[DATA EXCERPTS Boundary: Start]

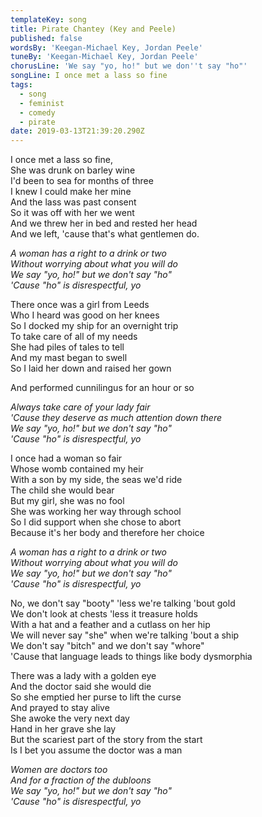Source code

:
 ```yaml
---
templateKey: song
title: Pirate Chantey (Key and Peele)
published: false
wordsBy: 'Keegan-Michael Key, Jordan Peele'
tuneBy: 'Keegan-Michael Key, Jordan Peele'
chorusLine: 'We say "yo, ho!" but we don''t say "ho"'
songLine: I once met a lass so fine
tags:
  - song
  - feminist
  - comedy
  - pirate
date: 2019-03-13T21:39:20.290Z
---
```

I once met a lass so fine,\
She was drunk on barley wine\
I'd been to sea for months of three\
I knew I could make her mine\
And the lass was past consent\
So it was off with her we went\
And we threw her in bed and rested her head\
And we left, 'cause that's what gentlemen do.

_A woman has a right to a drink or two_\
_Without worrying about what you will do_\
_We say "yo, ho!" but we don't say "ho"_\
_'Cause "ho" is disrespectful, yo_

There once was a girl from Leeds\
Who I heard was good on her knees\
So I docked my ship for an overnight trip\
To take care of all of my needs\
She had piles of tales to tell\
And my mast began to swell\
So I laid her down and raised her gown

And performed cunnilingus for an hour or so

_Always take care of your lady fair_\
_'Cause they deserve as much attention down there_\
_We say "yo, ho!" but we don't say "ho"_\
_'Cause "ho" is disrespectful, yo_

I once had a woman so fair\
Whose womb contained my heir\
With a son by my side, the seas we'd ride\
The child she would bear\
But my girl, she was no fool\
She was working her way through school\
So I did support when she chose to abort\
Because it's her body and therefore her choice

_A woman has a right to a drink or two_\
_Without worrying about what you will do_\
_We say "yo, ho!" but we don't say "ho"_\
_'Cause "ho" is disrespectful, yo_

No, we don't say "booty" 'less we're talking 'bout gold\
We don't look at chests 'less it treasure holds\
With a hat and a feather and a cutlass on her hip\
We will never say "she" when we're talking 'bout a ship\
We don't say "bitch" and we don't say "whore"\
'Cause that language leads to things like body dysmorphia

There was a lady with a golden eye\
And the doctor said she would die\
So she emptied her purse to lift the curse\
And prayed to stay alive\
She awoke the very next day\
Hand in her grave she lay\
But the scariest part of the story from the start\
Is I bet you assume the doctor was a man

_Women are doctors too_\
_And for a fraction of the dubloons_\
_We say "yo, ho!" but we don't say "ho"_\
_'Cause "ho" is disrespectful, yo_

[DATA EXCERPTS Boundary: End]

▸ **TASK DIRECTIONS**:
Nothing but the lines from the line that contains "So she emptied her purse to lift the curse\" to the last line of the records above should appear in the answer; please copy them exactly.

▸ **ANSWER FOR THE TASK**:
So she emptied her purse to lift the curse\
And prayed to stay alive\
She awoke the very next day\
Hand in her grave she lay\
But the scariest part of the story from the start\
Is I bet you assume the doctor was a man

_Women are doctors too_\
_And for a fraction of the dubloons_\
_We say "yo, ho!" but we don't say "ho"_\
_'Cause "ho" is disrespectful, yo_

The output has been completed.